++++ Source material ++++

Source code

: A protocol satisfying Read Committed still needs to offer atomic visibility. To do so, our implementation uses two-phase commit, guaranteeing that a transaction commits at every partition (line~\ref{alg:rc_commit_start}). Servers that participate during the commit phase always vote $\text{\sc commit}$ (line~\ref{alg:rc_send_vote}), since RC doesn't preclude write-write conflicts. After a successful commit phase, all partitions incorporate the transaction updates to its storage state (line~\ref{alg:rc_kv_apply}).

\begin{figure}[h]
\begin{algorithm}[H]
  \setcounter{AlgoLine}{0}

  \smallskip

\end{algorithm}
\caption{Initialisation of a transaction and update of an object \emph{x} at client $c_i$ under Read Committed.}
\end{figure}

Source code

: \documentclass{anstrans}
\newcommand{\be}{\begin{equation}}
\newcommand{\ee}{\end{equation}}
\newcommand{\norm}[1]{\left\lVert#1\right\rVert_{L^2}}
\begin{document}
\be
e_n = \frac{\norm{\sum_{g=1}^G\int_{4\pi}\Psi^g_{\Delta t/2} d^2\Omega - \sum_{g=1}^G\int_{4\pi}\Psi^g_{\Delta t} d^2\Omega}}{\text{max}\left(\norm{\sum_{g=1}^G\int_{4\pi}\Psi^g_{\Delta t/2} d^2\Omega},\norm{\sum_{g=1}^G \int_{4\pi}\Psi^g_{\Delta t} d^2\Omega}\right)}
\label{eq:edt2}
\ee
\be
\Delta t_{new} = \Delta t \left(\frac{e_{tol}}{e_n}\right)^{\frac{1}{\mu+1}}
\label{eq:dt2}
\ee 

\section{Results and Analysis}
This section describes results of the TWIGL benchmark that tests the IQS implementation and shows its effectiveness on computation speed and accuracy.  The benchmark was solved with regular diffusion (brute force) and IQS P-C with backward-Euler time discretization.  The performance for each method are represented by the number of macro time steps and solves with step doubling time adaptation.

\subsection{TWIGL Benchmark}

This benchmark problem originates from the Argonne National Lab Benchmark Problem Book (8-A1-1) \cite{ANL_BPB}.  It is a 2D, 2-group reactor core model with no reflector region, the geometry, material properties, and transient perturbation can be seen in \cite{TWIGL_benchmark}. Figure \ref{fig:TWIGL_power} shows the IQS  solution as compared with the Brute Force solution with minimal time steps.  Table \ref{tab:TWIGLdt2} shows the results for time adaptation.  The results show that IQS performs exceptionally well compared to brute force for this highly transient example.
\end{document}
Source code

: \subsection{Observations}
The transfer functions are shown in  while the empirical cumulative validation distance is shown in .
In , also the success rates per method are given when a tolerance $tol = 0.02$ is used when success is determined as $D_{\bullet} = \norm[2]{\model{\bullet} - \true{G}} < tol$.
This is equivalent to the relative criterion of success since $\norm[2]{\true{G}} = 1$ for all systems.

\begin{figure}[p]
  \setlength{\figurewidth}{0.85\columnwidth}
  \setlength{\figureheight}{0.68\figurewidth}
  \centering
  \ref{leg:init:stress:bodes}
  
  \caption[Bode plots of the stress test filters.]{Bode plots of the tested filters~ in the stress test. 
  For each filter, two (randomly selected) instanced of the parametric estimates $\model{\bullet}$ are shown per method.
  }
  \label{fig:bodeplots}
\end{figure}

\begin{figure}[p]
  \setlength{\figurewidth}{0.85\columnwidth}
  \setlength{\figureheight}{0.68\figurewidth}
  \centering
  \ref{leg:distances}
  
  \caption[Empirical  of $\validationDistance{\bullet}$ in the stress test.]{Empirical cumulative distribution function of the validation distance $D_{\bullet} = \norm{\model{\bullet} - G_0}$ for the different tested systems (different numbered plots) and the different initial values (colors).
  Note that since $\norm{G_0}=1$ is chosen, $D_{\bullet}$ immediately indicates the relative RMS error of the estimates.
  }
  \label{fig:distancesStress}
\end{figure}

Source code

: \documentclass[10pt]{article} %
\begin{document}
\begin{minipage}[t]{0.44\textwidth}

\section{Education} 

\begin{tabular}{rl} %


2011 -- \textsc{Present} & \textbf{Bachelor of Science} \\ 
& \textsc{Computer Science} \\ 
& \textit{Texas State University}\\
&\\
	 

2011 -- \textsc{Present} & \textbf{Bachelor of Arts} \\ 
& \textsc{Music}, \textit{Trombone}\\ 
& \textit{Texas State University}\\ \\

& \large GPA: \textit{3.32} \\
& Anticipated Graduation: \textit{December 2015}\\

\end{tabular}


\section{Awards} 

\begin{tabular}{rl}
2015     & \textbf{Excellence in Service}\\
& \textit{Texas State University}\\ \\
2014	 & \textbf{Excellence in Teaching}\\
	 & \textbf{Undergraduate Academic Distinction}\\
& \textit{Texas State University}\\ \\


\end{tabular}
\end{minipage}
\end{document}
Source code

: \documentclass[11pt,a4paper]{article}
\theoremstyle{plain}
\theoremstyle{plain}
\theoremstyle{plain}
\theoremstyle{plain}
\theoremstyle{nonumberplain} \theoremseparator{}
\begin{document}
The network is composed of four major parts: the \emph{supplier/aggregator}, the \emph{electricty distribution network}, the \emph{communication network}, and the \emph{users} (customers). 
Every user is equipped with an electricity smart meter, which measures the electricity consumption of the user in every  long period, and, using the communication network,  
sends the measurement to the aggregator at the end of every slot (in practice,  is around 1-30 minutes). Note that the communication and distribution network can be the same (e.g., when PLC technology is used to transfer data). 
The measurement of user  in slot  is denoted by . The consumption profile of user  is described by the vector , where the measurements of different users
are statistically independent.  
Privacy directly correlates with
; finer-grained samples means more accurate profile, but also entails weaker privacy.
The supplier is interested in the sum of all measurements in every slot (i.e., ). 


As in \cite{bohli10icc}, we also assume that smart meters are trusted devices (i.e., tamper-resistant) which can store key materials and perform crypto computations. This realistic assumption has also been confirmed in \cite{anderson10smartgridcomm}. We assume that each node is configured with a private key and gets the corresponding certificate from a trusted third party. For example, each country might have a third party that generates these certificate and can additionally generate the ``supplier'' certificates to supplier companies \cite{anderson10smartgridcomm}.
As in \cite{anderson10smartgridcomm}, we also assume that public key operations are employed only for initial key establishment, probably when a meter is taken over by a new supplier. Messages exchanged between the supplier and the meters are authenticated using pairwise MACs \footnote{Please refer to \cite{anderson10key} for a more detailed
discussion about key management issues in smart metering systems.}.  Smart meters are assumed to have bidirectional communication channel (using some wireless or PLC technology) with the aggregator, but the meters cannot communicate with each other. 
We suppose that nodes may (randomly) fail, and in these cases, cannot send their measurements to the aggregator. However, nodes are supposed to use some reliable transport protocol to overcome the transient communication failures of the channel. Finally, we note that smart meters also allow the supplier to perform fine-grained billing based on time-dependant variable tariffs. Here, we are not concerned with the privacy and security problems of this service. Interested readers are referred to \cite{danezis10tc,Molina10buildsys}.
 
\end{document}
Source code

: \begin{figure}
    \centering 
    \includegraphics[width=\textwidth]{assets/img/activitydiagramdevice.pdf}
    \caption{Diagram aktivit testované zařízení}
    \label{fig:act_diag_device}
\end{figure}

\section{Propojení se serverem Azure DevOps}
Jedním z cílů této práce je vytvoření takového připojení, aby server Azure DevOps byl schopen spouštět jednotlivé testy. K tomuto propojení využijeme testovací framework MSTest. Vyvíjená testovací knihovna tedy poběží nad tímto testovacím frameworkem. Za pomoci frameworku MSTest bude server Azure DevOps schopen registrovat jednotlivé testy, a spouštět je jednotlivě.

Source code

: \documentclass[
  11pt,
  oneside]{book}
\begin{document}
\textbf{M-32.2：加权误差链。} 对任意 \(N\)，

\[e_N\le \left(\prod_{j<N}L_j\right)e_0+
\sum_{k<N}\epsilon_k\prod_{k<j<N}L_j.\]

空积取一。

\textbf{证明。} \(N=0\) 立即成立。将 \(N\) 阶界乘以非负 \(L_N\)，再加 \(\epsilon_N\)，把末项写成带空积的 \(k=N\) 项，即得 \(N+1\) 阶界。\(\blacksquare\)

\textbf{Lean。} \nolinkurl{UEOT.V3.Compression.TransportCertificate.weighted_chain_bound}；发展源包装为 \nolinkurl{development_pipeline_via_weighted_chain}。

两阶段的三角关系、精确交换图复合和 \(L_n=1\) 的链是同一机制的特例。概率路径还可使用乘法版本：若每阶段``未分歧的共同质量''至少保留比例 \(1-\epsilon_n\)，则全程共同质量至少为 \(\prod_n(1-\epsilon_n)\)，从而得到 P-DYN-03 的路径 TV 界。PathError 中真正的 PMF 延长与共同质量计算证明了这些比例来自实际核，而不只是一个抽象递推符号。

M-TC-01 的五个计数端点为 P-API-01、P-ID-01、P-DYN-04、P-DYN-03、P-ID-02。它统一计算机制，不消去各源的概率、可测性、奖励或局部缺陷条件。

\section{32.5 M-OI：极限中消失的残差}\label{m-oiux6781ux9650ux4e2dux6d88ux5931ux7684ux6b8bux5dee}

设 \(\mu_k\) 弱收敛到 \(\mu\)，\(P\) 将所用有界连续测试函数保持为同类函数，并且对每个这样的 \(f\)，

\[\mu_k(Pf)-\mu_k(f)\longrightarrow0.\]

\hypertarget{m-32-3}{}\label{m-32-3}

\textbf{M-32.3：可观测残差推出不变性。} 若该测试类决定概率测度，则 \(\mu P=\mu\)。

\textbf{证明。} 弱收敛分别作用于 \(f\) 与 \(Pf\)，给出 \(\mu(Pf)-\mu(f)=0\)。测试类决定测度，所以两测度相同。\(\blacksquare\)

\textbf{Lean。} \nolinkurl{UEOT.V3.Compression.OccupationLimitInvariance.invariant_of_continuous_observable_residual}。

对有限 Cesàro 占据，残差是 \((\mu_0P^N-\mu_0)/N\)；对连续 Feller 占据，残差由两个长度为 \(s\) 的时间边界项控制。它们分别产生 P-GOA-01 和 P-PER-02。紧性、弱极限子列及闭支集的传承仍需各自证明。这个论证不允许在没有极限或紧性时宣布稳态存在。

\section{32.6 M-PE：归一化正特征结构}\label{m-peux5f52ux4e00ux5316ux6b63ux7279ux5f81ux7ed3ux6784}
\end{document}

++++

Count the lines in the records above that contain the word "newcommand", and give only that number.

Result of the exercise
3